在容家工作了二十年的老傭人對這件事情的記憶很清楚,就是因為算命的一句話,容家在第二天就將容念楚給送走了。
甚至連名字都沒有給取,容念楚的名字都是照顧她的人給取的容笑。
「您是不是也覺得這則預言很荒謬?」容笑都差點笑噴出來了。
就為了這個一則沒輕沒重的預言,還是江湖騙子說的,就把親孫女送走了,不管不顧的在外面養了這麼多年。
容楚腦袋裡有容念楚的記憶,容念楚那時候是被一個四五十歲的女人養在鄉下的,大家都叫那個女人柳媽。
容家會定期將生活費打到她的賬戶上,可是卻沒有一個人去看過容念楚一眼。
後來才讓柳媽知道了這是容家已經不要的孩子了,才會在容家一次性將生活費打過來的時候打算帶著錢離開,不管那時候十三歲的容念楚。
而容念楚也偷聽到了柳媽的電話,才會偷了那張銀行卡離開小山村。
「我當時去容家的時候,容老太太說是安排了人將容念楚照顧得好好的,說是現在年齡大了,才想著把自己的孫女兒給接回來的。」
「現在就不怕預言了?」容楚嗤笑。
不過是些理由而已。
人快死的時候總是會良心發現的,估計容老太太到了年紀了,才想起來自己還有個孫女兒被從小扔出去了。
「可是有點奇怪啊老大。」容笑看著她,「一母同胞,異卵雙生的孩子,容初夏從小被家裡人寵的無法無天的,可是好像沒有人去問過容念楚的死活,而我到容家之後,其他人對我倒是也還不錯,容初夏的母親卻從來沒有正眼看過我一眼。」
連噓寒問暖都沒有過,如果說她是個沒有情感的母親的話,容初夏從小就是被母親給寵大的,對待容初夏的時候她妥妥的是個母親的樣子。
可是在面對容笑的時候,那種冰冷的距離感像是與生俱來的一樣。
「除了這些之外,其他的呢?」
容笑想了想,「容家最近好像在想辦法和仇家搭線。」
「仇家?」
是她理解的那個仇家嗎。
「對,禮物已經送出去好幾撥了,聽說仇家家主在找什麼東西,容家這邊也已經開始著手了。」
容家這些年一直盤亘在晉城,現在看來,是有些不甘心只在這麼個地方待著了,和仇家搭上線,的確可不是一件容易的事情。
「仇家家主在找的東西呢?」
容楚腦海里莫名的閃過了江家的那塊下落不明的古玉,難不成是那股勢力為了討好仇家而搶奪之後送給了仇家。

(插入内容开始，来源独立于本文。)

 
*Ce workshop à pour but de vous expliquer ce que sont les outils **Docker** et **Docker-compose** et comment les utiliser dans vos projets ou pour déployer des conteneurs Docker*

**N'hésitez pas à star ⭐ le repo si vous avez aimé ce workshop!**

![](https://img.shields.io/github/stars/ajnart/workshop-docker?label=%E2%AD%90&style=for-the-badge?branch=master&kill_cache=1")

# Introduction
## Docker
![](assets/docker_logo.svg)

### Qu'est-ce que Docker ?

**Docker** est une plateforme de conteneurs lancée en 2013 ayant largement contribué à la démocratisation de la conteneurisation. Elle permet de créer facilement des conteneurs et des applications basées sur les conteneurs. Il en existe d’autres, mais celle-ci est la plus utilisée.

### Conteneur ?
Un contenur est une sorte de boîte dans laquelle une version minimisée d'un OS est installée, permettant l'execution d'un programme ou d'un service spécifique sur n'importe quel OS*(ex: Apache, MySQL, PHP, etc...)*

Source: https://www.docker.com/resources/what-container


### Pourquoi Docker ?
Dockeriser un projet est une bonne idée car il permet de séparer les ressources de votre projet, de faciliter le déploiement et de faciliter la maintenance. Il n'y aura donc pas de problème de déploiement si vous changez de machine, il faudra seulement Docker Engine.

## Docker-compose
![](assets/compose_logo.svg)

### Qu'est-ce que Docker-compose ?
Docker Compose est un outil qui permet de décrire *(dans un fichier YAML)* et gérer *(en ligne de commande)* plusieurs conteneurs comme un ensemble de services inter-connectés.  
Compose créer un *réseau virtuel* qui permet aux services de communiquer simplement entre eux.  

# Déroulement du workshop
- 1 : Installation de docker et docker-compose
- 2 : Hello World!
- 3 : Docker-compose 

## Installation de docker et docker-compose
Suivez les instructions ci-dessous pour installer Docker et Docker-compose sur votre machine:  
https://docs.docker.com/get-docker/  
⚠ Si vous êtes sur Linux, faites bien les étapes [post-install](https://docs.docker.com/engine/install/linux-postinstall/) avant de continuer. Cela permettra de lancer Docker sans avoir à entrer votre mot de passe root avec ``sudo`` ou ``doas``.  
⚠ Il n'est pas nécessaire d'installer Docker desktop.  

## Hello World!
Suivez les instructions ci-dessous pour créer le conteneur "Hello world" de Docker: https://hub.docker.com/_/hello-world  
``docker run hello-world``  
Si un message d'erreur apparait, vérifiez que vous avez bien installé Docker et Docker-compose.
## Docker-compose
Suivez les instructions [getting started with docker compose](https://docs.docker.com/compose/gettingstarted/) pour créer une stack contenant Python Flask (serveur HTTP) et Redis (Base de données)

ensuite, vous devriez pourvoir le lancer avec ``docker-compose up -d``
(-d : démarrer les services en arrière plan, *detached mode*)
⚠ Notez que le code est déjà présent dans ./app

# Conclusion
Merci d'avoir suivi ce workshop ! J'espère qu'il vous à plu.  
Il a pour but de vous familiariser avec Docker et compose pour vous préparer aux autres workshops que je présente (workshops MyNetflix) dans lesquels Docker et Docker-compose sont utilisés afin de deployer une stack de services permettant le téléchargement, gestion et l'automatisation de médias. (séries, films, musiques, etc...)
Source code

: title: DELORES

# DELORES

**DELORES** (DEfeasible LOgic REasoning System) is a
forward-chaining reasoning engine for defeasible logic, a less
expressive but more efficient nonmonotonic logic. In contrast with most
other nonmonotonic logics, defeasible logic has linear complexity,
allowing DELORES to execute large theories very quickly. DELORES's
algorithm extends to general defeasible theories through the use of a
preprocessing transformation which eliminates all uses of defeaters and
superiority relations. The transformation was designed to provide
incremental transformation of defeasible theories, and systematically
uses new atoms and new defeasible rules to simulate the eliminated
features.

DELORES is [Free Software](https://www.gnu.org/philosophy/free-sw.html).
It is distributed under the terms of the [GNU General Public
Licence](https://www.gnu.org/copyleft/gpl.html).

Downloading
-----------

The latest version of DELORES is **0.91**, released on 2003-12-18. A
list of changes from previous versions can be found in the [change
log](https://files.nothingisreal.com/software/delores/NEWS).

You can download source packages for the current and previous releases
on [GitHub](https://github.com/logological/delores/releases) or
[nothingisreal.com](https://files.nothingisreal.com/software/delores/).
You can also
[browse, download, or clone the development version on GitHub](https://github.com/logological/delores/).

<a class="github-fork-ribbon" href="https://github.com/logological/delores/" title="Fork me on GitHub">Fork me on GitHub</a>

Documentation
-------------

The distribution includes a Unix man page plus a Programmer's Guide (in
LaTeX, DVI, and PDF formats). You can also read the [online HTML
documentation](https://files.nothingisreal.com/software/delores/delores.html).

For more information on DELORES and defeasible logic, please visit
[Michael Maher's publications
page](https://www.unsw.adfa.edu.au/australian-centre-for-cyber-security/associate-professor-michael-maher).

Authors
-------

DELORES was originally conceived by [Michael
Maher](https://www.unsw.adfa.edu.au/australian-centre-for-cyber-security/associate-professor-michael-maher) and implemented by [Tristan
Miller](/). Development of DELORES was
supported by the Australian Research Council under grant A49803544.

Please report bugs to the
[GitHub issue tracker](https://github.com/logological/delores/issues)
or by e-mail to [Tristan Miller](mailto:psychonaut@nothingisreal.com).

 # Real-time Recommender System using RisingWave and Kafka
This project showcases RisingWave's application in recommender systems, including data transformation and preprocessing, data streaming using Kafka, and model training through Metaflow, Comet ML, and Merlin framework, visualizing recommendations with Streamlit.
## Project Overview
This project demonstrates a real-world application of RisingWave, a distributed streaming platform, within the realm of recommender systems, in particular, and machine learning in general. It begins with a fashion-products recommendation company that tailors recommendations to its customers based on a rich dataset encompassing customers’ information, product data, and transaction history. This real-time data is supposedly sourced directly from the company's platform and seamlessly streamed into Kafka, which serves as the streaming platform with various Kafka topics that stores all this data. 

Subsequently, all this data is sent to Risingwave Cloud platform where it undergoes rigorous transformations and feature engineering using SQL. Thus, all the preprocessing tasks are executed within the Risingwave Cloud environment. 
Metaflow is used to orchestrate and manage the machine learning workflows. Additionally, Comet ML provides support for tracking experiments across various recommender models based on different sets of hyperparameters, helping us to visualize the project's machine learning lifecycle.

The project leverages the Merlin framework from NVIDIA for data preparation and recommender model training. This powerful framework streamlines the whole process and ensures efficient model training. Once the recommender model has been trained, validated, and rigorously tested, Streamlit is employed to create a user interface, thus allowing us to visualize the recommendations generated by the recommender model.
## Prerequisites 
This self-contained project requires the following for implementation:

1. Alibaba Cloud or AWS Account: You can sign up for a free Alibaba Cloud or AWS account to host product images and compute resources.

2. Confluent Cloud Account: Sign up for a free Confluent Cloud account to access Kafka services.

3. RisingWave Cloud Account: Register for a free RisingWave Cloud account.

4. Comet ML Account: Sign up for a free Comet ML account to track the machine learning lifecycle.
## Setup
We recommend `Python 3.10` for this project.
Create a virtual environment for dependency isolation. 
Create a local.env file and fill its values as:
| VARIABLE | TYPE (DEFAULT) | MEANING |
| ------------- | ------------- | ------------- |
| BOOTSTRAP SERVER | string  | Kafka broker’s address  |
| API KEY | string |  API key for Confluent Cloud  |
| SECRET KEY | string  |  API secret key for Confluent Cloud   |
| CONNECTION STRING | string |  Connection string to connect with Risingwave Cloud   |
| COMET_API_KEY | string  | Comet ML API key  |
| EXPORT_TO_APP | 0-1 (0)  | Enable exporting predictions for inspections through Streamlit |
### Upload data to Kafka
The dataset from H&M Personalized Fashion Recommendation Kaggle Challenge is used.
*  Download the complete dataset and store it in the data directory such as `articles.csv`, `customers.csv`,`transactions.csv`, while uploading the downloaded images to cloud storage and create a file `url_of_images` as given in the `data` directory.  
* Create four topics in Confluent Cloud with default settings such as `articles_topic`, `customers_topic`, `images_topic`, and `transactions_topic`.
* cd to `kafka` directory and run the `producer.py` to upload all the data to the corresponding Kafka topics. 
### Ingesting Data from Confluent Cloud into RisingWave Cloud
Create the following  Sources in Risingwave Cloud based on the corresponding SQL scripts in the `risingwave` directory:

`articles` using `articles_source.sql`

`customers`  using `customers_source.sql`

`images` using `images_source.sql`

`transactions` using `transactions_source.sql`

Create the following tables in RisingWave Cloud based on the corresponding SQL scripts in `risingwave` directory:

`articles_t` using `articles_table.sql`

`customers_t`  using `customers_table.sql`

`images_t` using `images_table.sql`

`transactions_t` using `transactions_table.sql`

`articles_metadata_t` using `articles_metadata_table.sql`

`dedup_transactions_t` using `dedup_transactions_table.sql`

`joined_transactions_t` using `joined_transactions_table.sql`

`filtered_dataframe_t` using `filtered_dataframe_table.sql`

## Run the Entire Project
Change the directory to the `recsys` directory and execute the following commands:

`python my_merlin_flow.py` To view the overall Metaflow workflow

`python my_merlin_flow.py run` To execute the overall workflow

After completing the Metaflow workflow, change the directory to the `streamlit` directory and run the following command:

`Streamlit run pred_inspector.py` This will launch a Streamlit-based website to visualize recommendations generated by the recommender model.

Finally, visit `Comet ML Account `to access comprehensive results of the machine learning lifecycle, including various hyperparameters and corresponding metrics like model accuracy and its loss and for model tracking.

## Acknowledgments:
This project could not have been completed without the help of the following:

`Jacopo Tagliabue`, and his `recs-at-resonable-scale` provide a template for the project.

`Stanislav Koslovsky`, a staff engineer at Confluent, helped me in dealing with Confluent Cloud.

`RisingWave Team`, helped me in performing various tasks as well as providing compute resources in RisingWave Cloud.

這麼一來,如果能夠查到那塊古玉的去處,也就能夠查清江家的案子了。
「好像是個什麼古董,具體的我也不太清楚。」容笑努力的開始回憶。
容家在這方面的消息很靈通,可是保密性也很強大,恐怕就連容初夏都不清楚。
容楚食指輕敲在石桌上,她很長時間沒有管過外面的事情了,火狐狸和薇莉安為了她的事情也是焦頭爛額的,恐怕也沒在意過這段時間出來的這些消息。
沒想到,和仇家扯上關係了。
「老大?」容笑試探性的叫了聲。
火狐狸安排她過來的時候她也是做足了功課的,光是容家的資料就翻了無數遍,為了表演出一個在鄉下長大沒見過世面的女孩子的樣子,她可是專程去學習了。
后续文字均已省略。